MOEAs are inherently stochastic algorithms, they are be initialized with random seeds which may speedup or slow down the efficiency of the search process. To ensure high quality Pareto approximate sets, it’s standard practice to run an MOEA across many random seeds and extract the best solutions across all seeds as the final solution set. Reliability is a measure of the probability that each seed will achieve a high quality set of solutions. Algorithms that have higher reliability allow users to run fewer random seeds which saves computational resources and speeds up the search process. Salazar et al., (2017) examined the performance of 17 configurations of Borg on the Lower Susquehanna River Basin (LSRB) for a fixed 10 hour runtime. Figure 2 shows the performance of each configuration across 50 random seeds. A configuration that is able to achieve the best hypervolume across all seeds would be represented as a blue bar that extends to the top of the plot. The algorithmic configurations are shown in the plot to the right. These results show that though configuration D, which has a high core count and low master count, achieves the best overall hypervolume, it does not do so reliably. Configuration H, which has two masters, is able to achieve nearly the same hypervolume, but has a much higher reliability. Configuration L, which has four masters, achieves a lower maximum hypervolume, but has vary little variance across random seeds.

Figure 2: Reliability of search adapted from Salazar et al., (2017). Each letter represents a different algorithmic configuration (shown right) for the many objective LSRB problem across 10 hours of runtime. The color represents the probability that each configuration was able to attain a given level of hypervolume across 50 seeds.

These results can be further examined by looking at the quality of search across its runtime. In Figure 3, Salazar et al. (2017) compare the performance of the three algorithmic configurations highlighted above (D, H and L). The hypervolume achieved by the maximum and minimum seeds are shown in the shaded areas, and the median hypervolume is shown with each line. Figure 3 clearly demonstrates how improved reliability can enhance search. Though the Multi-Master implementation is able to perform fewer function evaluations in the 10 hour runtime, it has very low variance across seeds. The Master-worker implementation on the other hand achieves better performance with it’s best seed (it gets lucky), but its median performance never achieves the hypervolume of the two or four master configurations.

Figure 3: Runtime hypervolume dynamics for the LSRB problem by Salazar et al., (2017). The reduction in variance in the Multi-Master implementations of Borg demonstrate the benefits of improved reliability.

Concluding thoughts

The two measures introduced above allow us to quantify the benefits of parallelizing the Multi-Master Borg MOEA. The improvements to search quality not only allow us to reduce the time and resources that we need to expend on many objective search, but may also allow us to discover solutions that would be missed by the serial or Master-Worker implementations of the algorithm. In many objective optimization contexts, this improvement may fundamentally alter our understanding of what is possible in a challenging environmental optimization problems.

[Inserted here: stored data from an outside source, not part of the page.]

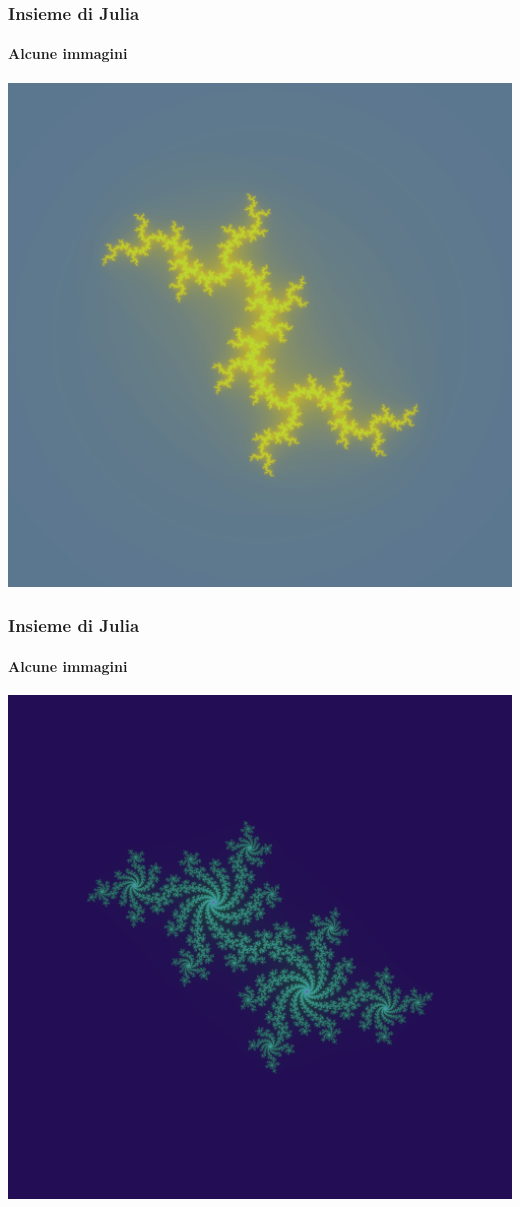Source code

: \documentclass{beamer}
\begin{document}
			\begin{frame}
				\frametitle{Insieme di Julia}
				\framesubtitle{Alcune immagini}
				\begin{center}
					\includegraphics[width=0.7\linewidth]{"../Insieme di Julia/julia6"}
				\end{center}
			\end{frame}
			\begin{frame}
				\frametitle{Insieme di Julia}
				\framesubtitle{Alcune immagini}
				\begin{center}
					\includegraphics[width=0.7\linewidth]{"../Insieme di Julia/julia8"}
				\end{center}
			\end{frame}
\end{document}
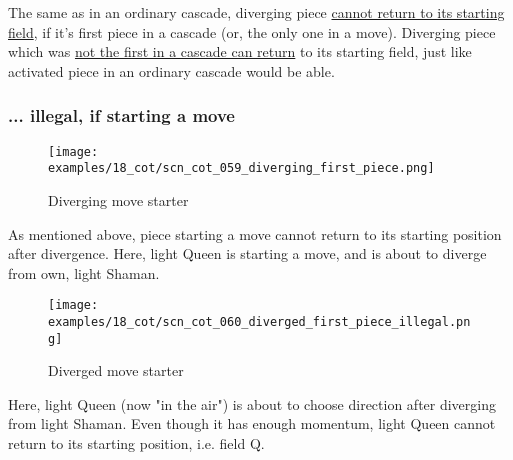 \vspace*{-0.7\baselineskip}
The same as in an ordinary cascade, diverging piece
\hyperref[fig:scn_mv_53_static_move_is_illegal_init]{cannot return to its starting field},
if it's first piece in a cascade (or, the only one in a move). Diverging piece which was
\hyperref[fig:scn_mv_55_static_piece_is_legal_init]{not the first in a cascade can return}
to its starting field, just like activated piece in an ordinary cascade would be able.

\vspace*{-0.7\baselineskip}
\subsubsection*{... illegal, if starting a move}
\label{sec:Conquest of Tlalocan/Divergence/Diverging to starting position/... illegal, if starting a move}

\vspace*{-0.9\baselineskip}
\noindent
\begin{wrapfigure}[6]{l}{0.4\textwidth}
\centering
\texttt{[image: examples/18\_cot/scn\_cot\_059\_diverging\_first\_piece.png]}
\vspace*{-0.4\baselineskip}
\caption{Diverging move starter}
\label{fig:scn_cot_059_diverging_first_piece}
\end{wrapfigure}
As mentioned above, piece starting a move cannot return to its starting position
after divergence.\newline
\indent
Here, light Queen is starting a move, and is about to diverge from own, light Shaman.

\vspace*{3.9\baselineskip}
\noindent
\begin{wrapfigure}[6]{l}{0.4\textwidth}
\centering
\texttt{[image: examples/18\_cot/scn\_cot\_060\_diverged\_first\_piece\_illegal.png]}
\vspace*{-0.4\baselineskip}
\caption{Diverged move starter}
\label{fig:scn_cot_060_diverged_first_piece_illegal}
\end{wrapfigure}
Here, light Queen (now "in the air") is about to choose direction after diverging
from light Shaman. Even though it has enough momentum, light Queen cannot return
to its starting position, i.e. field Q.

\clearpage %


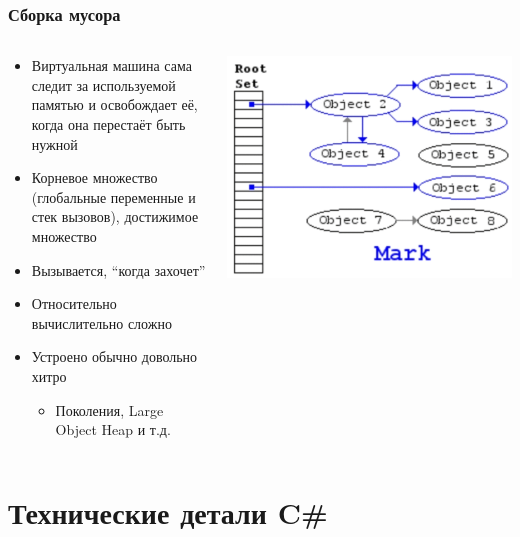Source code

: \documentclass[xetex,mathserif,serif]{beamer}
\begin{document}
	\begin{frame}
		\frametitle{Сборка мусора}
		\begin{columns}
			\begin{column}{0.6\textwidth}
				\begin{itemize}
					\item Виртуальная машина сама следит за используемой памятью и освобождает её, когда она перестаёт быть нужной
					\item Корневое множество (глобальные переменные и стек вызовов), достижимое множество
					\item Вызывается, ``когда захочет''
					\item Относительно вычислительно сложно
					\item Устроено обычно довольно хитро
					\begin{itemize}
						\item Поколения, Large Object Heap и т.д.
					\end{itemize}
				\end{itemize}
			\end{column}
			\begin{column}{0.4\textwidth}
				\includegraphics[width=\textwidth]{markAndSweep.png}
			\end{column}
		\end{columns}
	\end{frame}

	\section{Технические детали C\#}
\end{document}
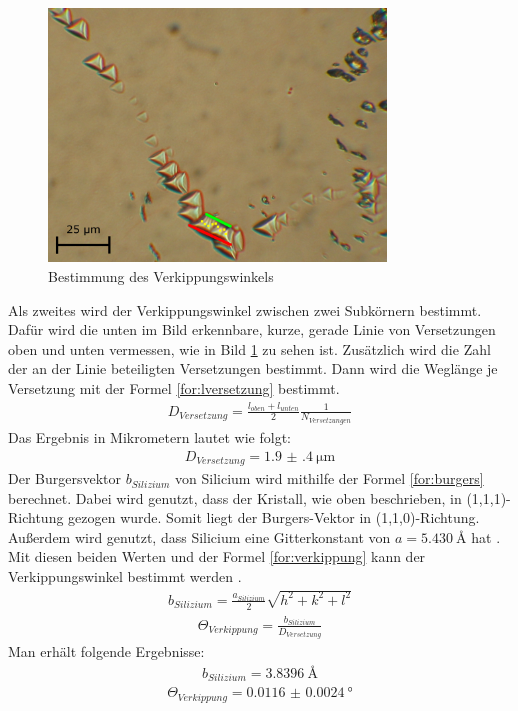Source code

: \documentclass[german, %
parskip=full, %
bibliography=totoc, %
]{scrartcl}
\begin{document}
\begin{figure}[ht] 
  \centering
     \includegraphics[width=0.8\textwidth]{Silicium_3_50_mal_verkippung}
  \caption{Bestimmung des Verkippungswinkels}
  \label{fig:verkippung}
\end{figure}

Als zweites wird der Verkippungswinkel zwischen zwei Subkörnern bestimmt. Dafür wird die unten im Bild erkennbare, kurze, gerade Linie von Versetzungen oben und unten vermessen, wie in Bild \ref{fig:verkippung} zu sehen ist. Zusätzlich wird die Zahl der an der Linie beteiligten Versetzungen bestimmt. Dann wird die Weglänge je Versetzung mit der Formel \ref{for:lversetzung} bestimmt.
\begin{align}
D_{Versetzung} = \frac{l_{oben} + l_{unten}}{2} \frac{1}{N_{Versetzungen}} \label{for:lversetzung}
\end{align}
Das Ergebnis in Mikrometern lautet wie folgt:
\begin{align*}
D_{Versetzung} = \SI[separate-uncertainty = true]{1.9(4)}{\micro\meter}
\end{align*}
Der Burgersvektor $b_{Silizium}$ von Silicium wird mithilfe der Formel \ref{for:burgers} berechnet. Dabei wird genutzt, dass der Kristall, wie oben beschrieben, in (1,1,1)-Richtung gezogen wurde. Somit liegt der Burgers-Vektor in (1,1,0)-Richtung. Außerdem wird genutzt, dass Silicium eine Gitterkonstant von $a = \SI{5.430}{\angstrom}$ hat \cite[S.24]{kittel}. Mit diesen beiden Werten und der Formel \ref{for:verkippung} kann der Verkippungswinkel bestimmt werden \cite[S.661]{kittel}.
\begin{align}
b_{Silizium} = \frac{a_{Silizium}}{2}\sqrt{h^2+k^2+l^2} \label{for:burgers}
\end{align}
\begin{align}
\Theta_{Verkippung} = \frac{b_{Silizium}}{D_{Versetzung}} \label{for:verkippung}
\end{align}
Man erhält folgende Ergebnisse:
\begin{align*}
b_{Silizium} = \SI{3.8396}{\angstrom}
\end{align*}
\begin{align*}
\Theta_{Verkippung} = \SI[separate-uncertainty = true]{0.0116(24)}{\degree}
\end{align*}
\end{document}
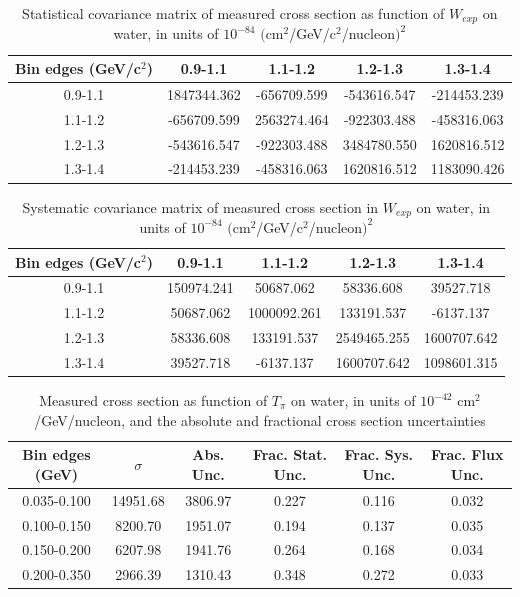 \documentclass[../main.tex]{subfiles}
\begin{document}
\begin{table}
  \centering
  \renewcommand{\arraystretch}{1.15}
  \caption{Statistical covariance matrix of measured cross section as function of $W_{exp}$ on water, in units of $10^{-84}$ $(\text{cm}^2$/GeV/c${}^2$/nucleon$)^2$}
    \begin{tabular}{c||cccc}
      Bin edges (GeV/c${}^2$) & 0.9-1.1 & 1.1-1.2 & 1.2-1.3 & 1.3-1.4\\
      \hline
      \hline
      0.9-1.1 & 1847344.362 & -656709.599 & -543616.547 & -214453.239\\
      1.1-1.2 & -656709.599 & 2563274.464 & -922303.488 & -458316.063\\
      1.2-1.3 & -543616.547 & -922303.488 & 3484780.550 & 1620816.512\\
      1.3-1.4 & -214453.239 & -458316.063 & 1620816.512 & 1183090.426
    \end{tabular}
  \label{tbl:statnucleonnuc10Wb}
\end{table}
\begin{table}
  \centering
  \renewcommand{\arraystretch}{1.15}
  \caption{Systematic covariance matrix of measured cross section in $W_{exp}$ on water, in units of $10^{-84}$ $(\text{cm}^2$/GeV/c${}^2$/nucleon$)^2$}
    \begin{tabular}{c||cccc}
      Bin edges (GeV/c${}^2$) & 0.9-1.1 & 1.1-1.2 & 1.2-1.3 & 1.3-1.4\\
      \hline
      \hline
      0.9-1.1 & 150974.241 & 50687.062 & 58336.608 & 39527.718\\
      1.1-1.2 & 50687.062 & 1000092.261 & 133191.537 & -6137.137\\
      1.2-1.3 & 58336.608 & 133191.537 & 2549465.255 & 1600707.642\\
      1.3-1.4 & 39527.718 & -6137.137 & 1600707.642 & 1098601.315
    \end{tabular}
  \label{tbl:sysnucleonnuc10Wc}
\end{table}
\pagebreak
\begin{turnpage}
\end{turnpage}
\begin{table}
  \centering
  \renewcommand{\arraystretch}{1.15}
  \caption{Measured cross section as function of $T_{\pi}$ on water, in units of $10^{-42}$ $\text{cm}^2$/GeV/nucleon, and the absolute and fractional cross section uncertainties}
    \begin{tabular}{c||c|c||c|c|c}
      Bin edges (GeV) &  $\sigma$  &  Abs. Unc.  &  Frac. Stat. Unc.  &  Frac. Sys. Unc.  &  Frac. Flux Unc. \\
      \hline
      \hline
      0.035-0.100 & 14951.68 & 3806.97 & 0.227 & 0.116 & 0.032\\
      0.100-0.150 & 8200.70 & 1951.07 & 0.194 & 0.137 & 0.035\\
      0.150-0.200 & 6207.98 & 1941.76 & 0.264 & 0.168 & 0.034\\
      0.200-0.350 & 2966.39 & 1310.43 & 0.348 & 0.272 & 0.033
    \end{tabular}
  \label{tbl:datanucleonnuc10pion_ekina}
\end{table}
\end{document}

Parallel computing resources

References

Hadka, D., & Reed, P. (2015). Large-scale parallelization of the Borg multiobjective evolutionary algorithm to enhance the management of complex environmental systems. Environmental Modelling & Software, 69, 353-369.

Salazar, J. Z., Reed, P. M., Quinn, J. D., Giuliani, M., & Castelletti, A. (2017). Balancing exploration, uncertainty and computational demands in many objective reservoir optimization. Advances in water resources, 109, 196-210.